Employment: Director, Adult and Community Education, Fairfax County public schools.
Education: B.A., Old Dominion University; M.Ed., University of Virginia
Qualifications: Over 25 years of service in the Virginia House of Delegates
1. What is your top public service accomplishment?
In recent years, I am proud of establishing and chairing the Dulles Corridor Rail Association.
2. What sets you apart from the other candidate(s) in the race?
I have over a quarter of a century of public service experience and have lived in this community for decades. I have not lost any enthusiasm or willingness to fight for the people of the 36th district in the General Assembly. I have demonstrated that I can work in a bipartisan way to get legislation passed.
3. What is one thing you promise not to do if elected?
I promise not to support proposals that give special interest groups advantage over the individual consumer. I will not support legislation that I believe does not reflect the values of this community.
4. What is the biggest issue facing your district? What should be done to address it?
Virginia’s schools are lagging behind and need increased funding and attention from the General Assembly. We need to pay our teachers a fair salary and prepare our students adequately to compete in the global marketplace. Additionally, we need to make investment in smart and environmentally-friendly transportation projects, such as commuter rail, that reduce traffic and air pollution.
5. Is there any additional legislation in regard to abortion that you would support? Would you make any changes to the current laws and regulation about abortion in Virginia?
I firmly support a woman’s right to choice regarding her reproductive health. I will not support any legislation that restricts access to safe and legal abortion.

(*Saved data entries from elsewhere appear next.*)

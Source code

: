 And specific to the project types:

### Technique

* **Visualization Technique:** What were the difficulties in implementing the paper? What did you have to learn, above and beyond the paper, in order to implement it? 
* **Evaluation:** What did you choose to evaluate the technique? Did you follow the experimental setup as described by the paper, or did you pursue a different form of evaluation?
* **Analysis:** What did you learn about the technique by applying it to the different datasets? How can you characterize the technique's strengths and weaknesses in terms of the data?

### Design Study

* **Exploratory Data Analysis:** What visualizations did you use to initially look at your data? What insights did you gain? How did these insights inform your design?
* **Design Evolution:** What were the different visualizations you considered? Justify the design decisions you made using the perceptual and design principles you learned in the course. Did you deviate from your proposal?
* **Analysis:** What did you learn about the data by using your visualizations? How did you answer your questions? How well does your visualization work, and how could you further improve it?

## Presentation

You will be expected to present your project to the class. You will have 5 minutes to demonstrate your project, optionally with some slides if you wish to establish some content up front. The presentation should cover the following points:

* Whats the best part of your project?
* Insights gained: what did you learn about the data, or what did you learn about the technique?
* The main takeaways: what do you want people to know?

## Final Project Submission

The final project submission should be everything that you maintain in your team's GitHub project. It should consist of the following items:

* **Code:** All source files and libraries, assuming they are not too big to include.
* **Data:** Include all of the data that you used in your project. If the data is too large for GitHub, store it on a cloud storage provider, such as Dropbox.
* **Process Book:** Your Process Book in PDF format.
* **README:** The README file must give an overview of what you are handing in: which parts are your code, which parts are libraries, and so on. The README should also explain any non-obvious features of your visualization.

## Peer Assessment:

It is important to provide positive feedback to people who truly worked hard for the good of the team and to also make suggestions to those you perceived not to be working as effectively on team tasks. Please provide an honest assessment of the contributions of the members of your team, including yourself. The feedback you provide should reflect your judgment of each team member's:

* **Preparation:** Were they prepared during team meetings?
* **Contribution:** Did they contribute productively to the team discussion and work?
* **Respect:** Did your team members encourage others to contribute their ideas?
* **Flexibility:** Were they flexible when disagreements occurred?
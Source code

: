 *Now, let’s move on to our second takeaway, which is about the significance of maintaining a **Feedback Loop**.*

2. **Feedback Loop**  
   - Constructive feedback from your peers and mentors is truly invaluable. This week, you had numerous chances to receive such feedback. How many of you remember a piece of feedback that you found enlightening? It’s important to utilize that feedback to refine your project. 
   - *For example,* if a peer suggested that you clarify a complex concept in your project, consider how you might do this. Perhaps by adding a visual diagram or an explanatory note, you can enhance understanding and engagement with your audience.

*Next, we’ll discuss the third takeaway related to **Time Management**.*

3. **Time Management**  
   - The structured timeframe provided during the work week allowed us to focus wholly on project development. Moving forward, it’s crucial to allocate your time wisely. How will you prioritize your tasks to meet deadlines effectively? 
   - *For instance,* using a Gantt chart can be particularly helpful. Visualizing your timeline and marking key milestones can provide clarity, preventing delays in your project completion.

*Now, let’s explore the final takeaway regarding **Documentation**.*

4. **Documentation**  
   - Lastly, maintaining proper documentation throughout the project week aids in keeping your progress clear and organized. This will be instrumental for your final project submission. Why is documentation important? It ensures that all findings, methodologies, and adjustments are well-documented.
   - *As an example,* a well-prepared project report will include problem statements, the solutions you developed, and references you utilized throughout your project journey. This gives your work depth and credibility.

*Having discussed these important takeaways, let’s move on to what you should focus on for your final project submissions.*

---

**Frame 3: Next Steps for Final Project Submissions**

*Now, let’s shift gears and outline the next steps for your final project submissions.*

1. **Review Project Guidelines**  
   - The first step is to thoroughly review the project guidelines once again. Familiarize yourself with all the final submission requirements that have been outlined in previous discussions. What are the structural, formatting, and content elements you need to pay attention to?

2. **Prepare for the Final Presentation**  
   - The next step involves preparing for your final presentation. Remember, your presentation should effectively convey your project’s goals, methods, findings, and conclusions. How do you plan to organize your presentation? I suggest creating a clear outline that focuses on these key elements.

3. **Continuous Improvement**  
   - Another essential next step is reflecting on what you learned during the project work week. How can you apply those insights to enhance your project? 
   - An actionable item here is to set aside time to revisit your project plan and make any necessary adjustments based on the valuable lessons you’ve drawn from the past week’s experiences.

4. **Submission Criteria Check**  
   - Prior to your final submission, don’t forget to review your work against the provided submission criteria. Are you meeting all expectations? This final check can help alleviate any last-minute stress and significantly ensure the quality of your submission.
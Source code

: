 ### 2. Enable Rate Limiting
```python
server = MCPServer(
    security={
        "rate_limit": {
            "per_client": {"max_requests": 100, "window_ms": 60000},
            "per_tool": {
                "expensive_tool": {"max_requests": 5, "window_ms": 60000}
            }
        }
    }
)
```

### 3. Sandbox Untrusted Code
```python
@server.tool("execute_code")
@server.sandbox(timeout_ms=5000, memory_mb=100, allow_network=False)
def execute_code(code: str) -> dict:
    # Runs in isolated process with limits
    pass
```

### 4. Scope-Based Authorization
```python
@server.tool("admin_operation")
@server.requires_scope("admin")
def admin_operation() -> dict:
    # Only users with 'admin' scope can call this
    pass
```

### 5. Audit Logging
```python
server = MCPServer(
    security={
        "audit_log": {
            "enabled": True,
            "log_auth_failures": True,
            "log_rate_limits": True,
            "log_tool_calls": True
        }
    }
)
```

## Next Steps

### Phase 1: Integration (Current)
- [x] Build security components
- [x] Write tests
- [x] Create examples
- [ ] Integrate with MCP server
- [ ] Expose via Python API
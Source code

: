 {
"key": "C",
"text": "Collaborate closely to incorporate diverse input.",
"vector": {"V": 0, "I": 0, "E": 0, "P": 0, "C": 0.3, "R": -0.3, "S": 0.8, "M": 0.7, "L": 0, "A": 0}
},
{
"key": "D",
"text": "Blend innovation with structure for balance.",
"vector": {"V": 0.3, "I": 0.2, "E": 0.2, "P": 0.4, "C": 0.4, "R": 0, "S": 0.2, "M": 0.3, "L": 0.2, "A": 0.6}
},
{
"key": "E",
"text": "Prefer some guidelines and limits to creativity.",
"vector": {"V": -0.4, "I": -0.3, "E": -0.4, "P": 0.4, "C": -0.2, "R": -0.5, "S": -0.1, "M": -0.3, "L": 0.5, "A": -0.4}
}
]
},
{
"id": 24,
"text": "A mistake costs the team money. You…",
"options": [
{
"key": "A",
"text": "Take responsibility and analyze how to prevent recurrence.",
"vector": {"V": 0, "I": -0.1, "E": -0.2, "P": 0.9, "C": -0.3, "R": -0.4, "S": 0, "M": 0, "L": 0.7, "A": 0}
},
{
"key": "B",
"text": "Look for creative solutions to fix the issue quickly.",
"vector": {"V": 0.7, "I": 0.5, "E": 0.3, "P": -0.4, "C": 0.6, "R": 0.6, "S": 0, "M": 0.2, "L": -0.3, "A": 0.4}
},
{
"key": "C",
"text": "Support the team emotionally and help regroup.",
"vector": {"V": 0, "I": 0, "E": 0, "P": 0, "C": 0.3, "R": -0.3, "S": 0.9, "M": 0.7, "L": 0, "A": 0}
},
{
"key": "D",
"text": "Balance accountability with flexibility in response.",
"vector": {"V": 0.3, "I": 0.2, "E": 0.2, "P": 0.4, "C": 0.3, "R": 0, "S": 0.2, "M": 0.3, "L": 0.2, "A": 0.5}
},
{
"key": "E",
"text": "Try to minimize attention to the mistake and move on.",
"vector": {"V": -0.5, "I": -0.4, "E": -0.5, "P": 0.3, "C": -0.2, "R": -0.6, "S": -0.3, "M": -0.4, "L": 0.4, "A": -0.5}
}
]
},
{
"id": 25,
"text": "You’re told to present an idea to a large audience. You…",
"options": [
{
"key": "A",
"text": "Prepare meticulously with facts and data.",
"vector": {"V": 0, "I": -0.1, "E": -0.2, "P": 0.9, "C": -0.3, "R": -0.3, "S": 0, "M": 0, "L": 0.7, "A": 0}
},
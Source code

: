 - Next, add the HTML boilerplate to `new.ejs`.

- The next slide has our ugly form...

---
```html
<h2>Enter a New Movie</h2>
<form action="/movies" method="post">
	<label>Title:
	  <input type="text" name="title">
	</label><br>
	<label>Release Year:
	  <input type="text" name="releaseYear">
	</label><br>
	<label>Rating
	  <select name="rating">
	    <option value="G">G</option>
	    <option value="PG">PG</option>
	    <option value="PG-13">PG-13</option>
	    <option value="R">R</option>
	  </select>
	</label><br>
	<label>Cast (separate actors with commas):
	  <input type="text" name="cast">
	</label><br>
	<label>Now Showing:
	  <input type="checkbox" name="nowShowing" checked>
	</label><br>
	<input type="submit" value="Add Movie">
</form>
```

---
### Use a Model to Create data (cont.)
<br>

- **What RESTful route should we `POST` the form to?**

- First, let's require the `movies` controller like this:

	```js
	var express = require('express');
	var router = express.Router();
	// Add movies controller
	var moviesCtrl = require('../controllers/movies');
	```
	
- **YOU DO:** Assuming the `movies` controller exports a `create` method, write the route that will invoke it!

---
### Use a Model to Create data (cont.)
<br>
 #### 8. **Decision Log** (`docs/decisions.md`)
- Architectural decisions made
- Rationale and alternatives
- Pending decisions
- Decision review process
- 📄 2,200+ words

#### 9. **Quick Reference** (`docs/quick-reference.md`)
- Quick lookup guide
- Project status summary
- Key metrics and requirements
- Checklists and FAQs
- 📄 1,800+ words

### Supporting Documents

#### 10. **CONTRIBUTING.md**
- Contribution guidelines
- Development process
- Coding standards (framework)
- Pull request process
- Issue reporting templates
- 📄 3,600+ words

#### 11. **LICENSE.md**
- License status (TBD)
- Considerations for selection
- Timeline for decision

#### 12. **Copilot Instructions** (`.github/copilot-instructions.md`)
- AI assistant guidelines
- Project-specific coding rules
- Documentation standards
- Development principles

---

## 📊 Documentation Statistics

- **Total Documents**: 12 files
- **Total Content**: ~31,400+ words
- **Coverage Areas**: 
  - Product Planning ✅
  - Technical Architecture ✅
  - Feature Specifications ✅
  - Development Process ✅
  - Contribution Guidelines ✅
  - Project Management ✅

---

6. In Virginia, local governments have limited control of revenue and taxing authority. Should they have more? Less? What changes would you propose?
Local governments must make decisions that reflect the specific needs of their communities. In a state as diverse as Virginia, more flexibility must be given to local governments.
7. In Northern Virginia, property taxes have increased dramatically in recent years. What role should the state play in this?
High property taxes are making it difficult to afford housing in Northern Virginia, but citizens demand high quality services, such as public education. At the present, the state does not contribute its required share, forcing localities to make up the difference with property taxes; the General Assembly must fund core services at a higher rate to take the burden off localities, and in turn, homeowners. The state can help also with a Homestead Exemption as proposed by Tim Kaine.
8. What do you believe the role of the state should be in determining the status of same-sex couples in Virginia?
The state of Virginia has already passed the Affirmation of Marriage Act that defines marriage in Virginia. There is no need for a constitutional amendment.
9. What are your views about public-private partnerships and other mechanisms to privatize Virginia's highway system? What are the caveats you would identify as we move forward with this process?
Public-private partnerships offer great potential for saving time and money on government projects. The government must make sure it has the expertise to negotiate contracts that will protect taxpayers without excessive profits to the private sector. Each proposal partnership must be weighed against an open-bid procurement process.
10. Do you believe that illegal immigration is a problem in Virginia? If so, why, and what should be done?
Immigration policy is the jurisdiction of the federal government. Proposals from state officials thus far have been feeble attacks that do nothing to address the overall problem but serve as chances for some politicians to exploit a hot-button issue. Immigrants are an integral and important part of our workforce and have made significant contributions to the local economy. They should receive the benefits of all tax-paying citizens. The President and Congress must address the legislative issues.